Directions for this task.
Quote, without any change, the line that contains "说明: event对象的所有属性列表可以在浏览器控制台中输出查看" and all lines that follow it to the end of the data below.
[The data — start]
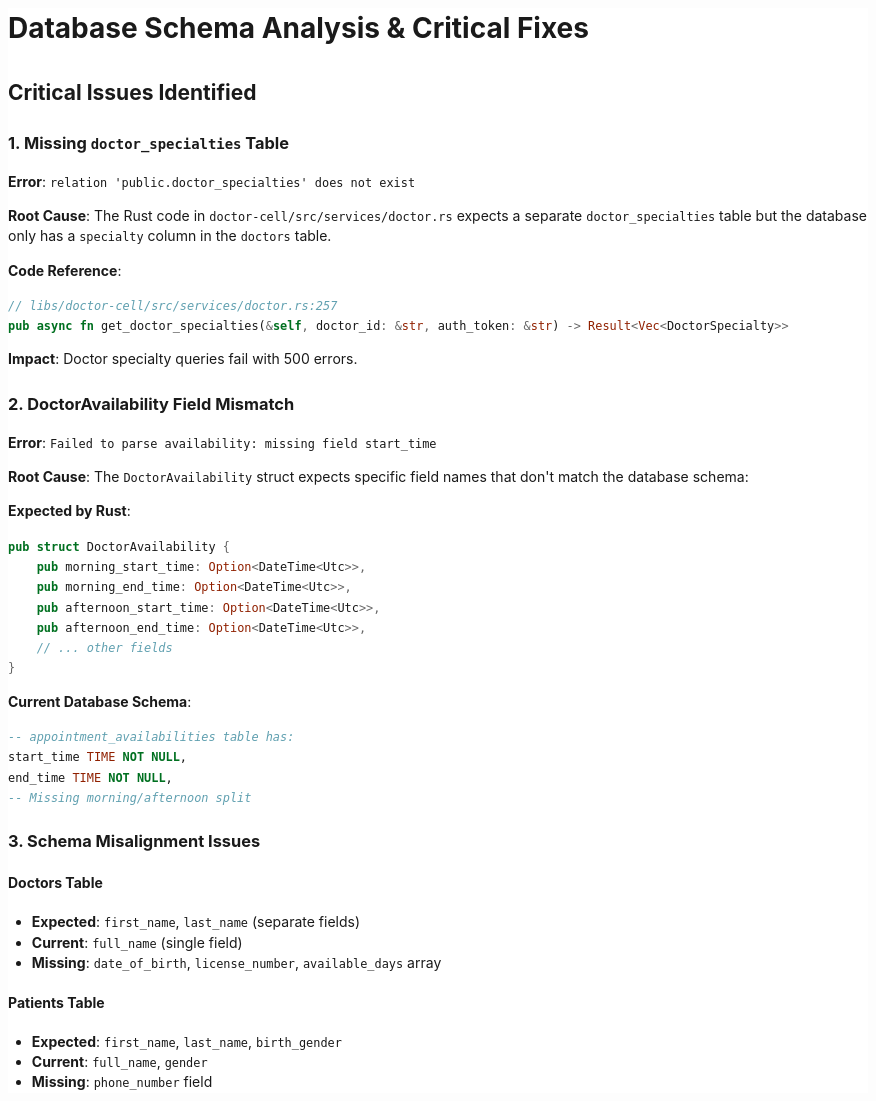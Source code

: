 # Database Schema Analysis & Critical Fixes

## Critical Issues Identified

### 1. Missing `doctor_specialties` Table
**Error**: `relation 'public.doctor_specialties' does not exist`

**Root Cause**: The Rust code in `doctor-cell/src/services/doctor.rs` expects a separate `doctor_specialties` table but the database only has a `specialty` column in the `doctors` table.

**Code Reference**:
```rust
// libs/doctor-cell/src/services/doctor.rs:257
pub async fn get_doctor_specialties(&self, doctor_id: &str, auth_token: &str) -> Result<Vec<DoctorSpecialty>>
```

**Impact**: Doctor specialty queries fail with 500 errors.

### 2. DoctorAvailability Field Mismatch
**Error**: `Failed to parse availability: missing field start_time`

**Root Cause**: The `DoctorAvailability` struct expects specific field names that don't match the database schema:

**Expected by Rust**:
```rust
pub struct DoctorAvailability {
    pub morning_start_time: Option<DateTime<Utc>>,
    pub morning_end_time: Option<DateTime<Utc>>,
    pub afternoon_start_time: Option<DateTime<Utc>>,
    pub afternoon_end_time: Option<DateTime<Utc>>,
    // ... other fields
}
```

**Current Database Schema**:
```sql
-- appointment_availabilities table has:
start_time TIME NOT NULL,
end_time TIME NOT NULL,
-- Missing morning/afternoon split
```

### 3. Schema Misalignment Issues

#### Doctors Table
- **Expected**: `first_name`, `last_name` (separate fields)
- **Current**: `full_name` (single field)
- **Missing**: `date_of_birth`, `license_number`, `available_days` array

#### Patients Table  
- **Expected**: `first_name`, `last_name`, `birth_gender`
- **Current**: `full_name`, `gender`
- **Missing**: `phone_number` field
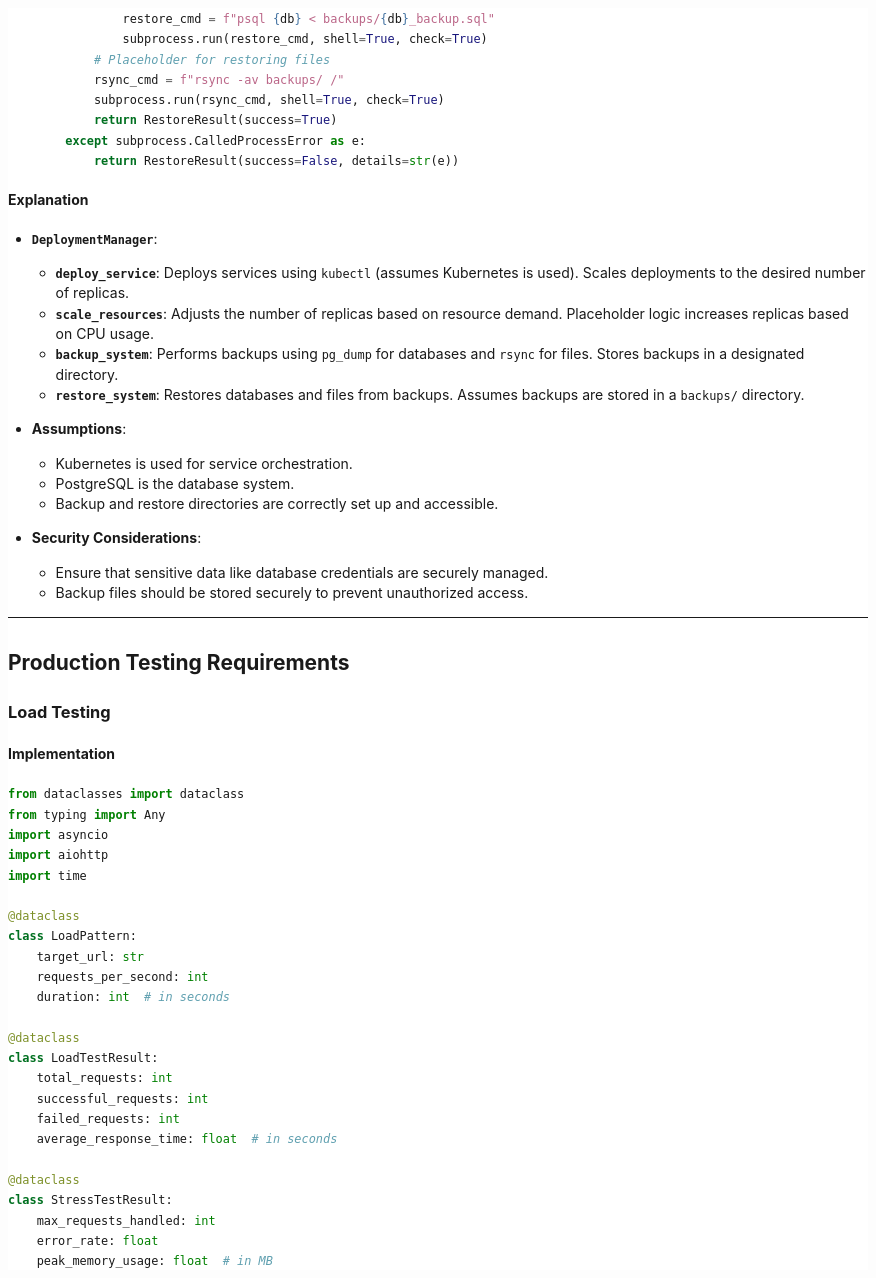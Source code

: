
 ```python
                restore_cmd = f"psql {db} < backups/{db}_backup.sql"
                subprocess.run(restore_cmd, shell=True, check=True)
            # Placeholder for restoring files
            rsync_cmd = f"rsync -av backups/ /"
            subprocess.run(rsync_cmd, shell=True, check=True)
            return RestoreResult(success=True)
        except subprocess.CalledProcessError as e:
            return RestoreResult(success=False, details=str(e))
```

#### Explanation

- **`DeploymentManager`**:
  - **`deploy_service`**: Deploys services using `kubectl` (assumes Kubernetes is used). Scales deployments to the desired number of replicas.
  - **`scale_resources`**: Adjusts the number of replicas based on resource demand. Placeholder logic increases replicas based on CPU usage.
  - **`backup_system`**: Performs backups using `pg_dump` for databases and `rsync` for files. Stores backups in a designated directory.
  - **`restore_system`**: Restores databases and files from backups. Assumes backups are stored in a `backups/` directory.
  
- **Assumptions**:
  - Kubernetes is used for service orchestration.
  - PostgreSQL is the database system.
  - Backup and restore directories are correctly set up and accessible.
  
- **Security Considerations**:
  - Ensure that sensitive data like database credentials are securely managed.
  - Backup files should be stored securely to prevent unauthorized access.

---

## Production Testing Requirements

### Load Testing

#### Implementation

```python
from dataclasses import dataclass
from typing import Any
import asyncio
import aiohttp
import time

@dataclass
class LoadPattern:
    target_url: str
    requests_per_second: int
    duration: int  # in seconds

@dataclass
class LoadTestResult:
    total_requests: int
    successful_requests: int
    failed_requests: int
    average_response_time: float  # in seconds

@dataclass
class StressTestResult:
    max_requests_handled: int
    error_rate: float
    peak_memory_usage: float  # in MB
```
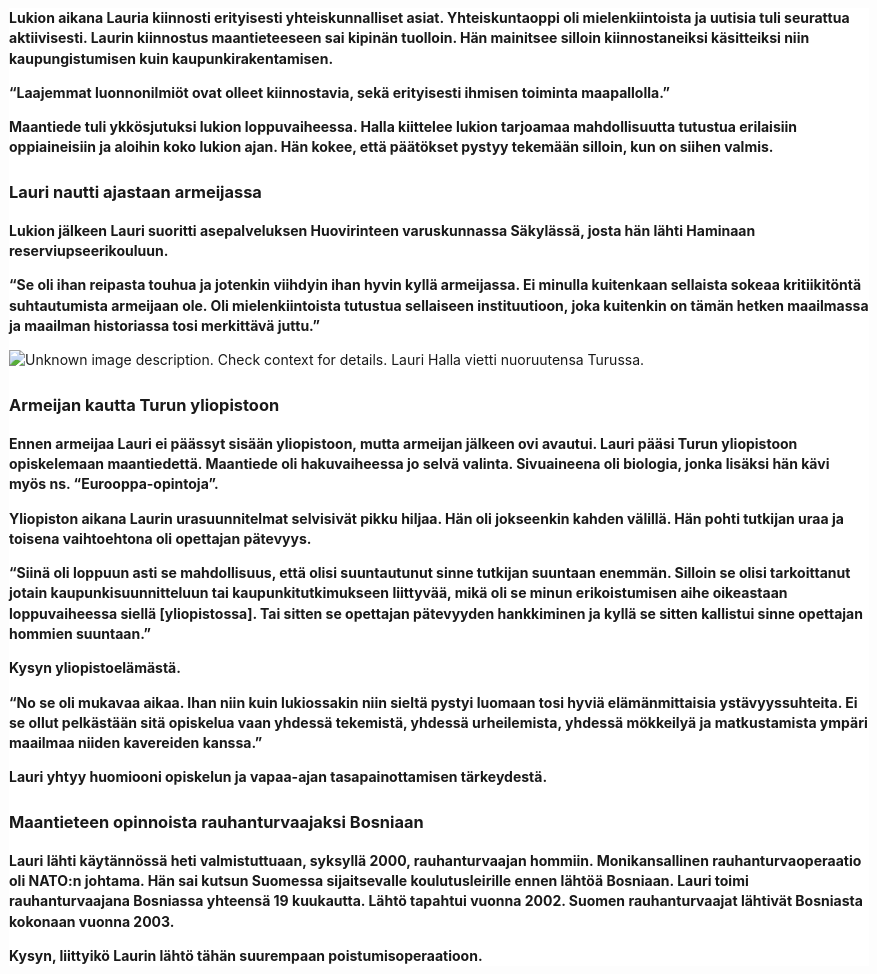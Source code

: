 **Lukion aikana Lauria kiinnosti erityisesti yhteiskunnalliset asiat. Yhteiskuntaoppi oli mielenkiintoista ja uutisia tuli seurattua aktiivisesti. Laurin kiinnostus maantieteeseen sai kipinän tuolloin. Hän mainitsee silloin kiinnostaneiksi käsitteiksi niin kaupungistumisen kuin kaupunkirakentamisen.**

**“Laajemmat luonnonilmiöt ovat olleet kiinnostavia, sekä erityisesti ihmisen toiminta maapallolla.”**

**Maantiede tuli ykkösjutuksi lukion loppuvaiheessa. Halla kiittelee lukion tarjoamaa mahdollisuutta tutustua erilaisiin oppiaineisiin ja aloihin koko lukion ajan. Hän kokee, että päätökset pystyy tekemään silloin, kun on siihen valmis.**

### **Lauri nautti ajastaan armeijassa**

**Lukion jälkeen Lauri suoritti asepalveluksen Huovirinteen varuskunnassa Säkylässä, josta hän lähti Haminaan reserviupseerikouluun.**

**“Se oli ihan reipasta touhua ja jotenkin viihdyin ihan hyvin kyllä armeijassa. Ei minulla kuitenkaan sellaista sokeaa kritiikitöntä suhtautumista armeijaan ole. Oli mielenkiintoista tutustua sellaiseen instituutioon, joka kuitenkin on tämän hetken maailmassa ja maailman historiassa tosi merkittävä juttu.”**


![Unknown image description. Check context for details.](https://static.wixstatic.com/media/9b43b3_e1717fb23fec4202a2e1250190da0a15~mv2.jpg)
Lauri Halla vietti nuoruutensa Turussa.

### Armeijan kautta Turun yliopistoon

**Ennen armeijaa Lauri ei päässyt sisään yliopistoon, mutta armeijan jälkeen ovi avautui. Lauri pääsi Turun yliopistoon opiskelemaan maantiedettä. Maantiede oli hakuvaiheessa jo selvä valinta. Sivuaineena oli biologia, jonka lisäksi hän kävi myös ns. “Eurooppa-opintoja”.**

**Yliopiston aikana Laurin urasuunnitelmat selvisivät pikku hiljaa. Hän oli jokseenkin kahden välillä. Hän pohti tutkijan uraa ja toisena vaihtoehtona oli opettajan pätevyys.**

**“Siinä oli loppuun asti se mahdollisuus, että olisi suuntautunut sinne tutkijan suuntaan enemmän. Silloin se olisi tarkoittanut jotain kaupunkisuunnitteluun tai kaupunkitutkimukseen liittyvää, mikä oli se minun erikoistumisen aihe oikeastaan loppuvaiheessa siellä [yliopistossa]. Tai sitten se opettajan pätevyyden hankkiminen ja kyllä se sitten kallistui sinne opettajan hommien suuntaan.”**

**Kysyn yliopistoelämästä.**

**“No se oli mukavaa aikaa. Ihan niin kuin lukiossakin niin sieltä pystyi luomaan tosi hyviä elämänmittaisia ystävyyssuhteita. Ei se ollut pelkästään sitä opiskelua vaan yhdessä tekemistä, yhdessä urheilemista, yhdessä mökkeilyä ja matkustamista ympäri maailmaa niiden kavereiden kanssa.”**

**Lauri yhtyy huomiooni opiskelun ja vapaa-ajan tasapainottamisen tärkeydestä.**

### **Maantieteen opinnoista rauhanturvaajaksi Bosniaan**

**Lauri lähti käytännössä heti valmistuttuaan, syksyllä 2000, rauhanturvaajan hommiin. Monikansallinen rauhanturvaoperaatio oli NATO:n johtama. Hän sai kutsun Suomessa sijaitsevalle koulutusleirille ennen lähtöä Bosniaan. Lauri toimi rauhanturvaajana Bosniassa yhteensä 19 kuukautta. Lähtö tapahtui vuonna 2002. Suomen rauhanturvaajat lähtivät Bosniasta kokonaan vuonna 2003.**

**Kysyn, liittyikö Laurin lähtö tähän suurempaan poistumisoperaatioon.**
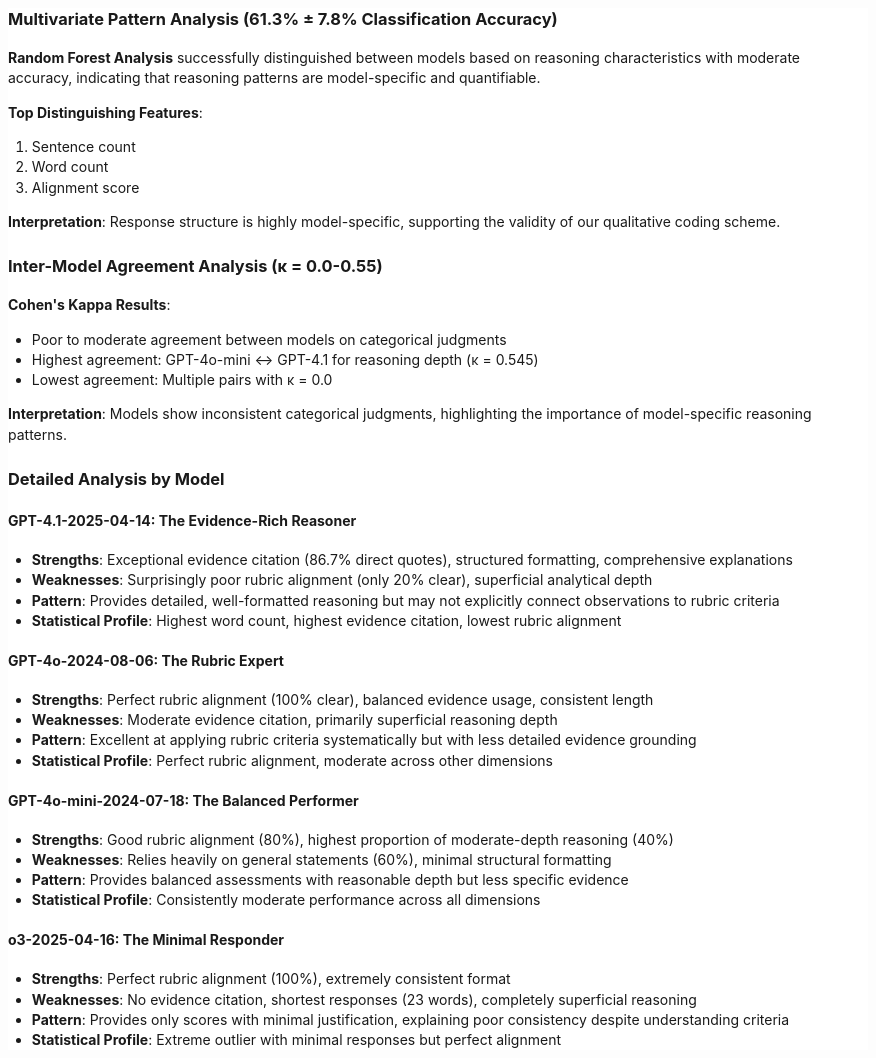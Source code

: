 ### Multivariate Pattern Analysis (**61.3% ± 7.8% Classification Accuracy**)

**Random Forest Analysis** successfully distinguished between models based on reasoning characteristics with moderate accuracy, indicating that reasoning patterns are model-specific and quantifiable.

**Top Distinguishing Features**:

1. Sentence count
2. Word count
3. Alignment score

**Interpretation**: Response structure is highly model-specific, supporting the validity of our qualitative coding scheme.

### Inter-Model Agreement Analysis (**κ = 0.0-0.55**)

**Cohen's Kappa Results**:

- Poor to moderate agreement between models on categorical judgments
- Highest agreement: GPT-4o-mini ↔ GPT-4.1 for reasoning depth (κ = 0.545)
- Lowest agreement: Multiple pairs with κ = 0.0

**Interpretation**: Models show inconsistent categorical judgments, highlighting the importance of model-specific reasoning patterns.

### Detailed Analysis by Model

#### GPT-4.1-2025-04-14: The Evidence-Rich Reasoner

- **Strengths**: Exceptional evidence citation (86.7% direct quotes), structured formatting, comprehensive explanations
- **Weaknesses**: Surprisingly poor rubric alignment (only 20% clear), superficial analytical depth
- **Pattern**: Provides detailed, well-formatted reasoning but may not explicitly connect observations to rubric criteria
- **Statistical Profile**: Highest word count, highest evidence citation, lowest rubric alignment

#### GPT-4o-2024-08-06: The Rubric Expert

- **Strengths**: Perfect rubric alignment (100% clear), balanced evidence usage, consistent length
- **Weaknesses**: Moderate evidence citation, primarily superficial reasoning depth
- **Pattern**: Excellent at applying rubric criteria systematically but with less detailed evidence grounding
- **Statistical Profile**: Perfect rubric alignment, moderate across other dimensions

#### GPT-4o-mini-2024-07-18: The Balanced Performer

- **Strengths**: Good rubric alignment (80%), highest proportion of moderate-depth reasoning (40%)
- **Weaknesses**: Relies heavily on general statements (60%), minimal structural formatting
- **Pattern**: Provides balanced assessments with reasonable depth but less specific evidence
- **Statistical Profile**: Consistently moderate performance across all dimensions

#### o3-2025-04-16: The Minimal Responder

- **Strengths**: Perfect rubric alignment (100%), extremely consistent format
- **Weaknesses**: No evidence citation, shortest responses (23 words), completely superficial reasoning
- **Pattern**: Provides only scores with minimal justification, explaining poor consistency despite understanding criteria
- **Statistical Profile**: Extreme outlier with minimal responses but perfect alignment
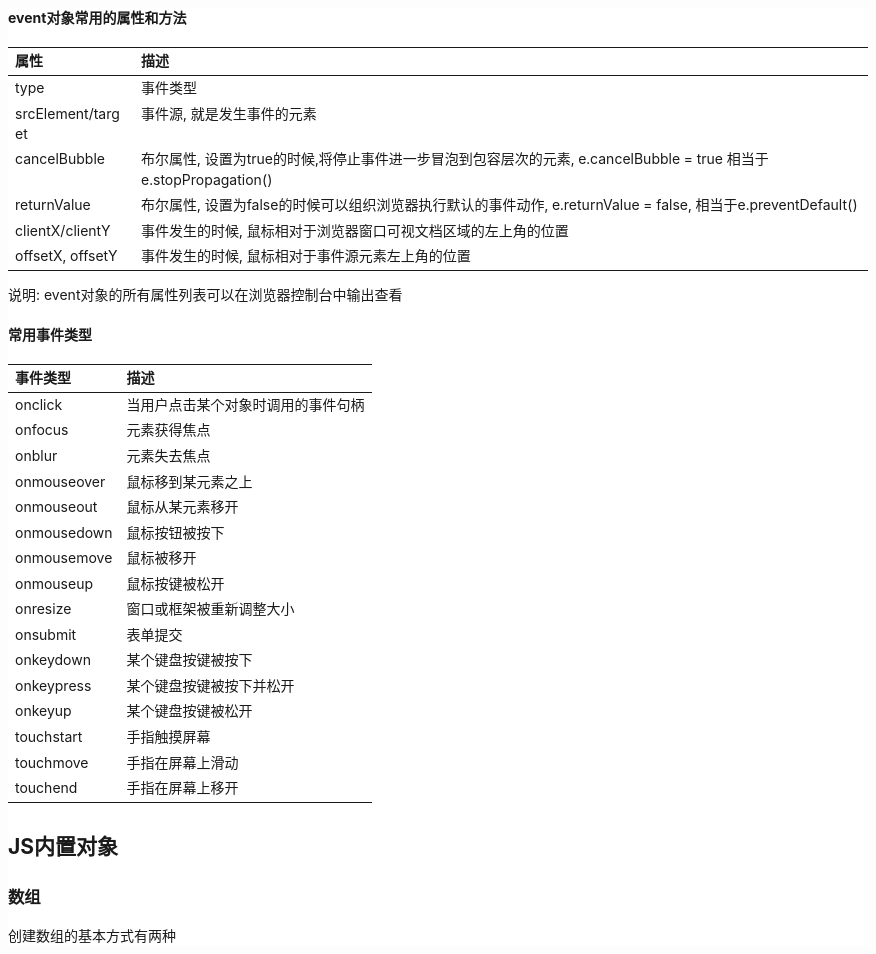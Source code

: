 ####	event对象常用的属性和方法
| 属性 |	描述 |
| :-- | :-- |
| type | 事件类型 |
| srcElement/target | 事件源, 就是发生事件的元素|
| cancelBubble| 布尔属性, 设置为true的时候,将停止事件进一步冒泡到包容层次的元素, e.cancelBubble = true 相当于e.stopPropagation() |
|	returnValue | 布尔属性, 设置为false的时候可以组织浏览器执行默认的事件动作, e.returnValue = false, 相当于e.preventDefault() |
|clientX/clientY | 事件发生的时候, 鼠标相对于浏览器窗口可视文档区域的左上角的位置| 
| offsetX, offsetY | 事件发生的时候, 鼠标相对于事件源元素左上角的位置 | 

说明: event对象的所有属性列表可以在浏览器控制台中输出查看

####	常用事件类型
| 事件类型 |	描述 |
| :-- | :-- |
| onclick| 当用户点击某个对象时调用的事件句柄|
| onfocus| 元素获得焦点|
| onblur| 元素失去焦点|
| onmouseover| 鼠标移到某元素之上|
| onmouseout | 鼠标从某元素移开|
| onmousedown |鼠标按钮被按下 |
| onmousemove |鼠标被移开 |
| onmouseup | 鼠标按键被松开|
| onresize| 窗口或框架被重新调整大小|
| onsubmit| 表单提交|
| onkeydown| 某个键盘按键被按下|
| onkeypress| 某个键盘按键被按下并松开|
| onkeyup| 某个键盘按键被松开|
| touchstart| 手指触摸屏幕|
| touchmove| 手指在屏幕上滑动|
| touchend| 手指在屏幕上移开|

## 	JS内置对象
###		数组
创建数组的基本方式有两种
[The data — finish]
Worked solution.
说明: event对象的所有属性列表可以在浏览器控制台中输出查看

####	常用事件类型
| 事件类型 |	描述 |
| :-- | :-- |
| onclick| 当用户点击某个对象时调用的事件句柄|
| onfocus| 元素获得焦点|
| onblur| 元素失去焦点|
| onmouseover| 鼠标移到某元素之上|
| onmouseout | 鼠标从某元素移开|
| onmousedown |鼠标按钮被按下 |
| onmousemove |鼠标被移开 |
| onmouseup | 鼠标按键被松开|
| onresize| 窗口或框架被重新调整大小|
| onsubmit| 表单提交|
| onkeydown| 某个键盘按键被按下|
| onkeypress| 某个键盘按键被按下并松开|
| onkeyup| 某个键盘按键被松开|
| touchstart| 手指触摸屏幕|
| touchmove| 手指在屏幕上滑动|
| touchend| 手指在屏幕上移开|

## 	JS内置对象
###		数组
创建数组的基本方式有两种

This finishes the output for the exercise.